[Exercise aim]
Output exactly the lines below, starting with the line that has "(array, 1), \dots" and going on through the line that has "list\,(float) * \beta$ \\", both included, and no other lines.

[Material provided]
Segment Open

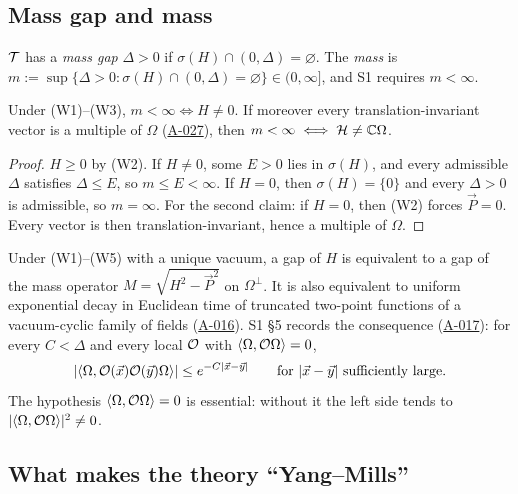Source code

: \documentclass[11pt,a4paper]{article}
\newcommand{\idref}[1]{\hyperref[#1]{\textsf{#1}}}
\begin{document}
\subsection{Mass gap and mass}\label{sec:gap}

\begin{definition}[S1 \S4]\label{def:gap}
$\cT$ has a \emph{mass gap} $\Delta>0$ if $\sigma(H)\cap(0,\Delta)=\varnothing$. The \emph{mass} is $m:=\sup\{\Delta>0:\sigma(H)\cap(0,\Delta)=\varnothing\}\in(0,\infty]$, and S1 requires $m<\infty$.
\end{definition}

\begin{lemma}\label{lem:finite-mass}
Under (W1)--(W3), $m<\infty\iff H\ne0$. If moreover every translation-invariant vector is a multiple of $\Omega$ \textup{(\idref{A-027})}, then $m<\infty\iff\cH\ne\C\Omega$.
\end{lemma}
\begin{proof}
$H\ge0$ by (W2). If $H\ne0$, some $E>0$ lies in $\sigma(H)$, and every admissible $\Delta$ satisfies $\Delta\le E$, so $m\le E<\infty$. If $H=0$, then $\sigma(H)=\{0\}$ and every $\Delta>0$ is admissible, so $m=\infty$. For the second claim: if $H=0$, then (W2) forces $\vec P=0$. Every vector is then translation-invariant, hence a multiple of $\Omega$.
\end{proof}

\begin{remark}
Under (W1)--(W5) with a unique vacuum, a gap of $H$ is equivalent to a gap of the mass operator $M=\sqrt{H^2-\vec P^2}$ on $\Omega^\perp$. It is also equivalent to uniform exponential decay in Euclidean time of truncated two-point functions of a vacuum-cyclic family of fields (\idref{A-016}). S1 \S5 records the consequence (\idref{A-017}): for every $C<\Delta$ and every local $\cO$ with $\langle\Omega,\cO\Omega\rangle=0$,
\[
|\langle\Omega,\cO(\vec x)\cO(\vec y)\Omega\rangle|\le e^{-C|\vec x-\vec y|}\qquad\text{for }|\vec x-\vec y|\text{ sufficiently large.}
\]
The hypothesis $\langle\Omega,\cO\Omega\rangle=0$ is essential: without it the left side tends to $|\langle\Omega,\cO\Omega\rangle|^2\neq0$.
\end{remark}

\subsection{What makes the theory \enquote{Yang--Mills}}\label{sec:ym-identity}
\end{document}
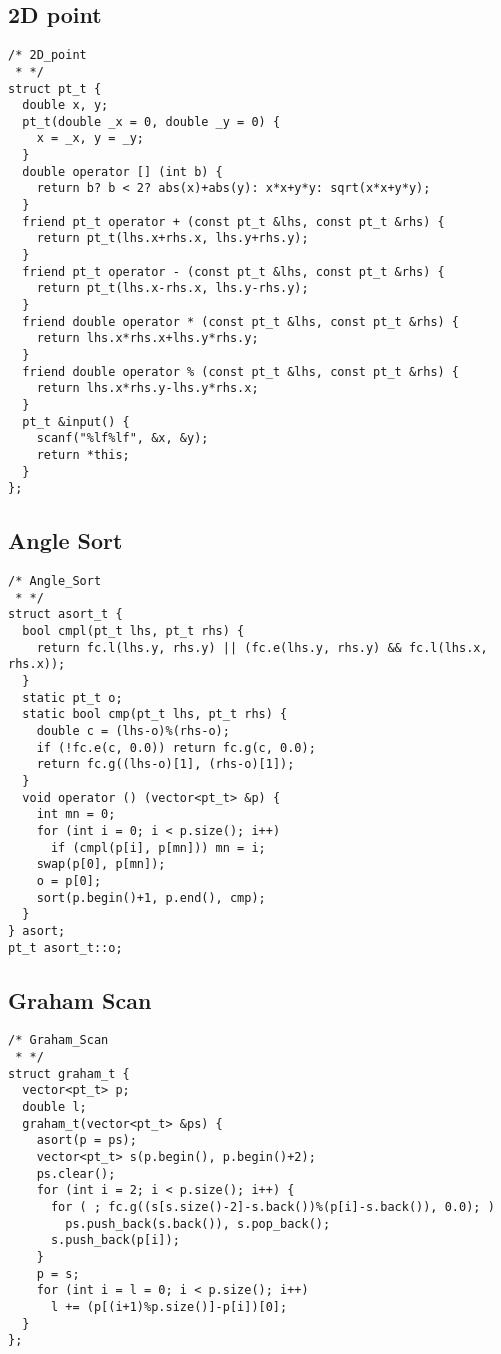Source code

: \subsection{2D point}
\begin{lstlisting}
/* 2D_point
 * */
struct pt_t {
  double x, y;
  pt_t(double _x = 0, double _y = 0) {
    x = _x, y = _y;
  }
  double operator [] (int b) {
    return b? b < 2? abs(x)+abs(y): x*x+y*y: sqrt(x*x+y*y);
  }
  friend pt_t operator + (const pt_t &lhs, const pt_t &rhs) {
    return pt_t(lhs.x+rhs.x, lhs.y+rhs.y);
  }
  friend pt_t operator - (const pt_t &lhs, const pt_t &rhs) {
    return pt_t(lhs.x-rhs.x, lhs.y-rhs.y);
  }
  friend double operator * (const pt_t &lhs, const pt_t &rhs) {
    return lhs.x*rhs.x+lhs.y*rhs.y;
  }
  friend double operator % (const pt_t &lhs, const pt_t &rhs) {
    return lhs.x*rhs.y-lhs.y*rhs.x;
  }
  pt_t &input() {
    scanf("%lf%lf", &x, &y);
    return *this;
  }
};
\end{lstlisting}


\subsection{Angle Sort}
\begin{lstlisting}
/* Angle_Sort
 * */
struct asort_t {
  bool cmpl(pt_t lhs, pt_t rhs) {
    return fc.l(lhs.y, rhs.y) || (fc.e(lhs.y, rhs.y) && fc.l(lhs.x, rhs.x));
  }
  static pt_t o;
  static bool cmp(pt_t lhs, pt_t rhs) {
    double c = (lhs-o)%(rhs-o);
    if (!fc.e(c, 0.0)) return fc.g(c, 0.0);
    return fc.g((lhs-o)[1], (rhs-o)[1]);
  }
  void operator () (vector<pt_t> &p) {
    int mn = 0;
    for (int i = 0; i < p.size(); i++)
      if (cmpl(p[i], p[mn])) mn = i;
    swap(p[0], p[mn]);
    o = p[0];
    sort(p.begin()+1, p.end(), cmp);
  }
} asort;
pt_t asort_t::o;
\end{lstlisting}


\subsection{Graham Scan}
\begin{lstlisting}
/* Graham_Scan
 * */
struct graham_t {
  vector<pt_t> p;
  double l;
  graham_t(vector<pt_t> &ps) {
    asort(p = ps);
    vector<pt_t> s(p.begin(), p.begin()+2);
    ps.clear();
    for (int i = 2; i < p.size(); i++) {
      for ( ; fc.g((s[s.size()-2]-s.back())%(p[i]-s.back()), 0.0); )
        ps.push_back(s.back()), s.pop_back();
      s.push_back(p[i]);
    }
    p = s;
    for (int i = l = 0; i < p.size(); i++)
      l += (p[(i+1)%p.size()]-p[i])[0];
  }
};
\end{lstlisting}


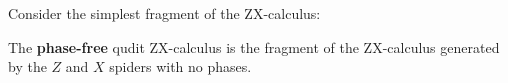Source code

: Consider the simplest fragment of the ZX-calculus:
\begin{definition}
The {\bf phase-free} qudit ZX-calculus
is the fragment of the ZX-calculus generated by the $Z$ and $X$ spiders with no phases.
%
\end{definition}
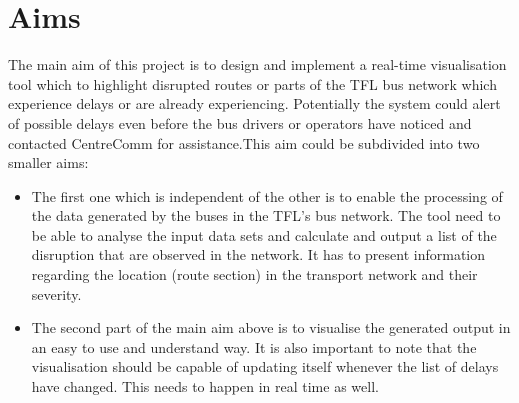 \section{Aims}
The main aim of this project is to design and implement a real-time visualisation tool which to highlight disrupted routes or parts of the TFL bus network which experience delays or are already experiencing. Potentially the system could alert of possible delays even before the bus drivers or operators have noticed and contacted CentreComm for assistance.This aim could be subdivided into two smaller aims:
\begin{itemize}
	\item The first one which is independent of the other is to enable the processing of the data generated by the buses in the TFL's bus network. The tool need to be able to analyse the input data sets and calculate and output a list of the disruption that are observed in the network. It has to present information regarding the location (route section) in the transport network and their severity.
	\item The second part of the main aim above is to visualise the generated output in an easy to use and understand way. It is also important to note that the visualisation should be capable of updating itself whenever the list of delays have changed. This needs to happen in real time as well.
\end{itemize}

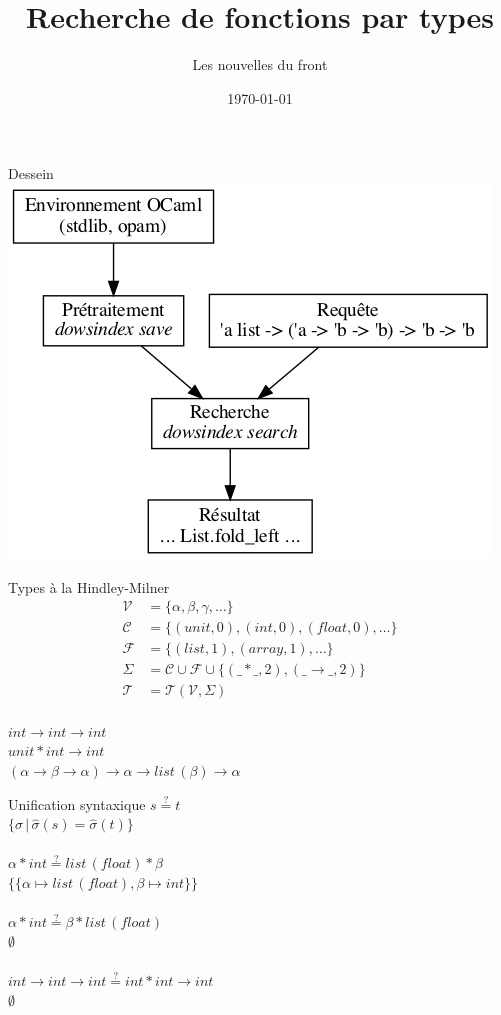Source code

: \documentclass[serif]{beamer}
\title{Recherche de fonctions par types}
\subtitle{Les nouvelles du front}
\date{\today}
\newcommand{\?}{\stackrel{?}{=}}
\begin{document}
\begin{frame}
  \titlepage
\end{frame}


\begin{frame}{Dessein}
  \includegraphics[scale=0.5,center]{graphs/dessein}
\end{frame}


\begin{frame}{Types à la Hindley-Milner}
  \centering
  \large
  \begin{align*}
    \mathscr V &= \{ \alpha, \beta, \gamma, \dots \} \\
    \mathscr C &= \{ (unit, 0), (int, 0), (float, 0), \dots \} \\
    \mathscr F &= \{ (list, 1), (array, 1), \dots \} \\
    \Sigma &= \mathscr C \cup \mathscr F \cup \{ (\_\!*\!\_, 2), (\_\!\rightarrow\!\_, 2) \} \\
    \mathscr T &= \mathscr T (\mathscr V, \Sigma)
  \end{align*}
  ~\\
  $int \rightarrow int \rightarrow int$ \\
  $unit * int \rightarrow int$ \\
  $(\alpha \rightarrow \beta \rightarrow \alpha) \rightarrow \alpha \rightarrow list\,(\beta) \rightarrow \alpha$
\end{frame}


\begin{frame}{Unification syntaxique}
  \centering
  \large
  $s \? t$ \\
  $\{ \sigma \,|\, \hat \sigma (s) = \hat \sigma (t) \}$ \\
  ~\\
  $\alpha * int \? list\,(float) * \beta$ \\
  $\{ \{ \alpha \mapsto list\,(float), \beta \mapsto int \} \}$ \\
  ~\\
  $\alpha * int \? \beta * list\,(float)$ \\
  $\emptyset$ \\
  ~\\
  $int \rightarrow int \rightarrow int \? int * int \rightarrow int$ \\
  $\emptyset$
\end{frame}
\end{document}
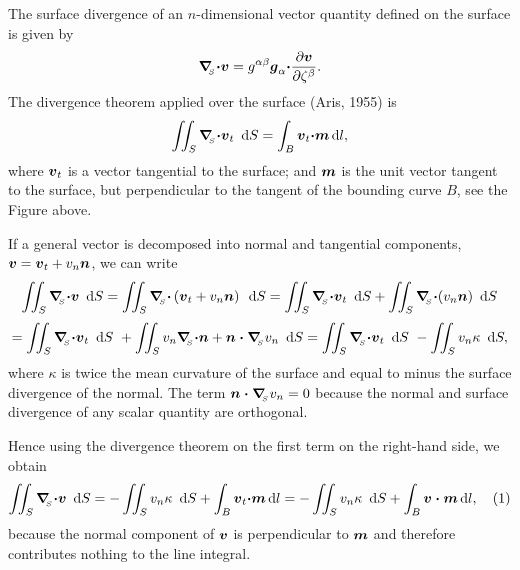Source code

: The surface divergence of an $ n\!$-\/dimensional vector quantity defined on the surface is given by \[ \mbox{\boldmath$\nabla$}_{\!\!_S} \mbox{\boldmath$\cdot v$} = g^{\alpha\beta} \mbox{\boldmath$g$}_{\alpha} \mbox{\boldmath$\cdot$} \frac{\partial \mbox{\boldmath$v$}}{\partial \zeta^{\beta}}. \] The divergence theorem applied over the surface (Aris, 1955) is \[ \int\!\!\!\int_{S} \mbox{\boldmath$\nabla$}_{\!\!_S} \mbox{\boldmath$\cdot v$}_{t}\,\mbox{ d}S = \int_{B} \mbox{\boldmath$v$}_{t} \mbox{\boldmath$\cdot m$}\,\mbox{d} l, \] where $ \mbox{\boldmath$v$}_{t}$ is a vector tangential to the surface; and $ \mbox{\boldmath$m$}$ is the unit vector tangent to the surface, but perpendicular to the tangent of the bounding curve $ B$, see the Figure above.

If a general vector is decomposed into normal and tangential components, $ \mbox{\boldmath$v$} = \mbox{\boldmath$v$}_{t} + v_{n} \mbox{\boldmath$n$} $, we can write \[ \int\!\!\!\int_{S} \mbox{\boldmath$\nabla$}_{\!\!_S} \mbox{\boldmath$\cdot v$}\,\mbox{ d}S = \int\!\!\!\int_{S} \mbox{\boldmath$\nabla$}_{\!\!_S} \mbox{\boldmath$\cdot$} \left(\mbox{\boldmath$v$}_{t} + v_{n} \mbox{\boldmath$n$}\right)\,\mbox{ d}S = \int\!\!\!\int_{S} \mbox{\boldmath$\nabla$}_{\!\!_S} \mbox{\boldmath$\cdot v$}_{t}\,\mbox{ d}S + \int\!\!\!\int_{S} \mbox{\boldmath$\nabla$}_{\!\!_S} \mbox{\boldmath$\cdot$} (v_{n} \mbox{\boldmath$n$})\,\mbox{ d}S \] \[ = \int\!\!\!\int_{S} \mbox{\boldmath$\nabla$}_{\!\!_S} \mbox{\boldmath$\cdot v$}_{t}\,\mbox{ d}S\ + \int\!\!\!\int_{S} v_{n} \mbox{\boldmath$\nabla$}_{\!\!_S} \mbox{\boldmath$\cdot$} \mbox{\boldmath$n$} + \mbox{\boldmath$n\cdot\nabla$}_{\!\!_S} v_{n}\,\mbox{ d}S = \int\!\!\!\int_{S} \mbox{\boldmath$\nabla$}_{\!\!_S} \mbox{\boldmath$\cdot v$}_{t}\,\mbox{ d}S\ - \int\!\!\!\int_{S} v_{n} \kappa\,\mbox{ d}S, \] where $\kappa$ is twice the mean curvature of the surface and equal to minus the surface divergence of the normal. The term $ \mbox{\boldmath$n\cdot\nabla$}_{\!\!_S} v_{n} = 0 $ because the normal and surface divergence of any scalar quantity are orthogonal.

Hence using the divergence theorem on the first term on the right-\/hand side, we obtain \[ \int\!\!\!\int_{S} \mbox{\boldmath$\nabla$}_{\!\!_S} \mbox{\boldmath$\cdot v$}\,\mbox{ d}S = - \int\!\!\!\int_{S} v_{n} \kappa\,\mbox{ d}S + \int_{B} \mbox{\boldmath$v$}_{t} \mbox{\boldmath$\cdot m$}\,\mbox{d} l = - \int\!\!\!\int_{S} v_{n} \kappa\,\mbox{ d}S + \int_{B} \mbox{\boldmath$v\cdot m$}\,\mbox{d} l, \quad (1) \] because the normal component of $ \mbox{\boldmath$v$}$ is perpendicular to $ \mbox{\boldmath$m$}$ and therefore contributes nothing to the line integral.

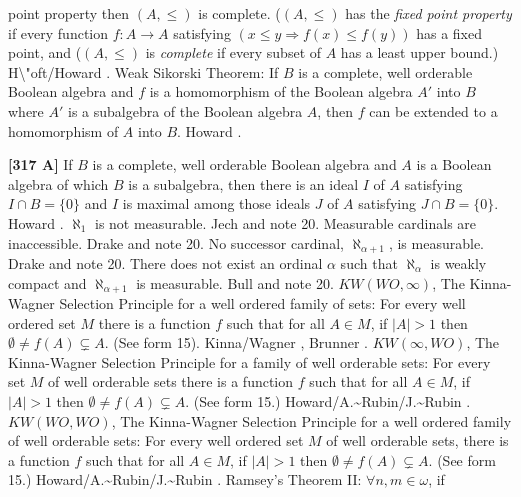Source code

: point property then $(A,\le)$ is complete. ($(A,\le)$  has the {\it fixed
point property} if every function $f:A\to A$ satisfying $(x\le y
\Rightarrow f(x)\le f(y))$ has a fixed point, and ($(A,\le)$ is
{\it complete} if every subset of $A$ has a least upper bound.)
\ac{H\"oft/Howard} \cite{1994}.
\medskip
{} Weak Sikorski Theorem:  If $B$ is a complete,
well orderable Boolean algebra and $f$ is a homomorphism of the Boolean
algebra $A'$ into $B$ where $A'$ is a subalgebra of the Boolean algebra
$A$, then $f$ can be extended to a homomorphism of $A$ into $B$.
\ac{Howard} \cite{1973}. 
\smallskip
\item{}{\bf [317 A]} If $B$ is a complete, well orderable Boolean algebra
and $A$ is a Boolean algebra of which $B$ is a subalgebra, then there is
an ideal $I$ of $A$ satisfying $I\cap B=\{0\}$ and $I$ is maximal among
those ideals $J$ of $A$ satisfying $J \cap B = \{0\}$.  \ac{Howard}
\cite{1973}.
\medskip
{} $\aleph_1$ is not measurable.
\ac{Jech} \cite{1968a} and note 20.
\medskip
{} Measurable cardinals are inaccessible. \ac{Drake}
\cite{1974} and note 20.
\medskip
{} No successor cardinal, $\aleph_{\alpha+1}$, is
measurable. \ac{Drake} \cite{1974} and note 20.
\medskip
{} There does not exist an ordinal
$\alpha$ such that $\aleph_{\alpha}$ is weakly compact and
$\aleph_{\alpha+1}$ is measurable. \ac{Bull} \cite{1978} and note 20.
\medskip
{} $KW(WO,\infty)$, The Kinna-Wagner Selection
Principle for a well ordered family of sets: For every  well ordered set
$M$ there is a function $f$ such that for all $A\in M$, if $|A|>1$ then
$\emptyset\neq f(A)\subsetneq A$.  (See form 15).
\ac{Kinna/Wagner} \cite{1955}, \ac{Brunner} \cite{1982a}.
\medskip
{} $KW(\infty,WO)$, The Kinna-Wagner Selection
Principle for a family of well orderable sets: For every set $M$ of
well orderable sets there is a function $f$ such that for all $A\in M$,
if $|A| > 1$ then $\emptyset\neq f(A)\subsetneq A$.  (See form 15.)
\ac{Howard/A.~Rubin/J.~Rubin}  \cite{1997}.
\medskip
{} $KW(WO,WO)$, The Kinna-Wagner Selection Principle
for a well ordered family of well orderable sets: For every well ordered
set $M$ of well orderable sets, there is a function $f$ such that for all
$A\in M$, if $|A| > 1$ then $\emptyset\neq f(A)\subsetneq A$.
(See form 15.) \ac{Howard/A.~Rubin/J.~Rubin} \cite{1997}.
\medskip
{} Ramsey's Theorem II: $\forall n,m\in\omega$, if
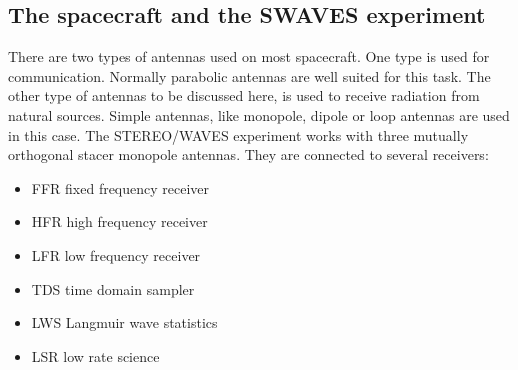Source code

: \documentclass[galley,ras]{agu2001}
\begin{document}
\begin{article}
%
%


%
%



\section{The spacecraft and the SWAVES experiment}
There are two types of antennas used on most spacecraft. One type is used for communication. Normally parabolic antennas are well suited for this task. The other type of antennas to be discussed here, is used to receive radiation from natural sources. Simple antennas, like monopole, dipole or loop antennas are used in this case. The STEREO/WAVES experiment works with three mutually orthogonal stacer monopole antennas. They are connected to several receivers:\\

\begin{itemize}
    \item FFR   fixed frequency receiver\\
\item HFR   high frequency receiver\\
\item LFR   low frequency receiver\\
\item TDS   time domain sampler\\
\item LWS   Langmuir wave statistics\\
\item LSR   low rate science\\
\end{itemize}


\end{article}
\end{document}
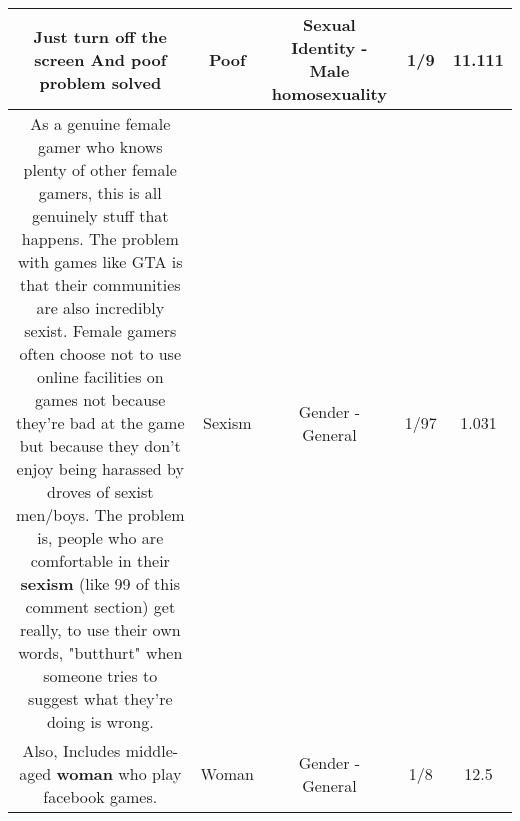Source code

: \documentclass[11pt]{article}
\newlength\mylength
\begin{document}
\begin{center}
\begin{longtable}{|C{.65\mylength}|C{.30\mylength}|C{.12\mylength}|C{.12\mylength}|C{.12\mylength}|}
  \small Just turn off the screen And \textbf{poof} problem solved\normalsize   & Poof & Sexual Identity - Male homosexuality & 1/9 & 11.111 \\  \hline
  \small As a genuine female gamer who knows plenty of other female gamers, this is all genuinely stuff that happens. The problem with games like GTA is that their communities are also incredibly sexist. Female gamers often choose not to use online facilities on games not because they're bad at the game but because they don't enjoy being harassed by droves of sexist men/boys. The problem is, people who are comfortable in their \textbf{sexism} (like 99 of this comment section) get really, to use their own words, "butthurt" when someone tries to suggest what they're doing is wrong.\normalsize   & Sexism & Gender - General & 1/97 & 1.031 \\  \hline
  \small Also, Includes middle-aged \textbf{woman} who play facebook games.\normalsize   & Woman & Gender - General & 1/8 & 12.5 \\  \hline

\end{longtable}
\end{center}
\end{document}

Segment Closed

[Final answer]
    \mathscr F &= \{ (list, 1), (array, 1), \dots \} \\
    \Sigma &= \mathscr C \cup \mathscr F \cup \{ (\_\!*\!\_, 2), (\_\!\rightarrow\!\_, 2) \} \\
    \mathscr T &= \mathscr T (\mathscr V, \Sigma)
  \end{align*}
  ~\\
  $int \rightarrow int \rightarrow int$ \\
  $unit * int \rightarrow int$ \\
  $(\alpha \rightarrow \beta \rightarrow \alpha) \rightarrow \alpha \rightarrow list\,(\beta) \rightarrow \alpha$
\end{frame}


\begin{frame}{Unification syntaxique}
  \centering
  \large
  $s \? t$ \\
  $\{ \sigma \,|\, \hat \sigma (s) = \hat \sigma (t) \}$ \\
  ~\\
  $\alpha * int \? list\,(float) * \beta$ \\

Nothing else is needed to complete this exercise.